**WORK INSTRUCTIONS:** Which lines in the records below hold the word "awebp"? Copy each of them.
• • • •
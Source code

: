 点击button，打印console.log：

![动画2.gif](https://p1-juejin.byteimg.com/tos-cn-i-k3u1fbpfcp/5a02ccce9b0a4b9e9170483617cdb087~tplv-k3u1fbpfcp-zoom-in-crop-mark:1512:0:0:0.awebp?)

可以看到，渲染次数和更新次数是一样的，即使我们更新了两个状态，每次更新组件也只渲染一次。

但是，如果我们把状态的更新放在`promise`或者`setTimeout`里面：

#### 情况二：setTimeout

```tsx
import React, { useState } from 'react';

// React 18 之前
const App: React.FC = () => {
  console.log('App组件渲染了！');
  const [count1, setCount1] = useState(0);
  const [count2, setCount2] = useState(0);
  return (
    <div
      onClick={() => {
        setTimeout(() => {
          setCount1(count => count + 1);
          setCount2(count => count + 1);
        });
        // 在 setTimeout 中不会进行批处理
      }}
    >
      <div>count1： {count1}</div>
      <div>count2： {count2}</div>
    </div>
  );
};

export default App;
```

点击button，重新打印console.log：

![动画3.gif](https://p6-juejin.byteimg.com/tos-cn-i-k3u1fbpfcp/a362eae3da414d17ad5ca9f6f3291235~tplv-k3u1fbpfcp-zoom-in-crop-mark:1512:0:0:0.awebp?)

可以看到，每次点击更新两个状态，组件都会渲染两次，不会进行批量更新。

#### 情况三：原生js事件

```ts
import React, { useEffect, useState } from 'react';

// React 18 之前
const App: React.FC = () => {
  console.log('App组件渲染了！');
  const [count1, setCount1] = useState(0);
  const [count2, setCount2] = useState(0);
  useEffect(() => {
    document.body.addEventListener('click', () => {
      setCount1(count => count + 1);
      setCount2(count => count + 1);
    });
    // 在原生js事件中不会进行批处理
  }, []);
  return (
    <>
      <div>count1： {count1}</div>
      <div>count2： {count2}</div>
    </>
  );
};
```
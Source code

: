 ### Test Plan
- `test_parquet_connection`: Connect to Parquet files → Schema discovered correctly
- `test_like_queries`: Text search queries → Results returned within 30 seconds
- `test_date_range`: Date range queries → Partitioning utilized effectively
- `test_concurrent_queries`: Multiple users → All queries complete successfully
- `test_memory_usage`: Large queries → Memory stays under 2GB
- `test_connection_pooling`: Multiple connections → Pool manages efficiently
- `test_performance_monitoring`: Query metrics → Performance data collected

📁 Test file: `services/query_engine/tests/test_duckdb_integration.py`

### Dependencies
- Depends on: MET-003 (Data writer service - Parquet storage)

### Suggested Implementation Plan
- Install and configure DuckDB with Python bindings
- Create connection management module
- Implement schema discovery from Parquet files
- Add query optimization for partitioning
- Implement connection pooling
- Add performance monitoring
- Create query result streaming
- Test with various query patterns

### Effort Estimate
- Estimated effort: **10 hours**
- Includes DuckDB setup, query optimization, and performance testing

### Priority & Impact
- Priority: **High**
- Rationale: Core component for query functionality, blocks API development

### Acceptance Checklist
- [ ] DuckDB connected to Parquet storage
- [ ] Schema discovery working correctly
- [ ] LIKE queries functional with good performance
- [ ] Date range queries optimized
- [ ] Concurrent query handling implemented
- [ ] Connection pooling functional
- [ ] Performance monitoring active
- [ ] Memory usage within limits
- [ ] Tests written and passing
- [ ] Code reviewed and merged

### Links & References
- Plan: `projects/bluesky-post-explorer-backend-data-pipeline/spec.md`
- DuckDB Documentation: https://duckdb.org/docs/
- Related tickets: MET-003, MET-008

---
• • • •
**EXERCISE RESULT:**
![动画2.gif](https://p1-juejin.byteimg.com/tos-cn-i-k3u1fbpfcp/5a02ccce9b0a4b9e9170483617cdb087~tplv-k3u1fbpfcp-zoom-in-crop-mark:1512:0:0:0.awebp?)
![动画3.gif](https://p6-juejin.byteimg.com/tos-cn-i-k3u1fbpfcp/a362eae3da414d17ad5ca9f6f3291235~tplv-k3u1fbpfcp-zoom-in-crop-mark:1512:0:0:0.awebp?)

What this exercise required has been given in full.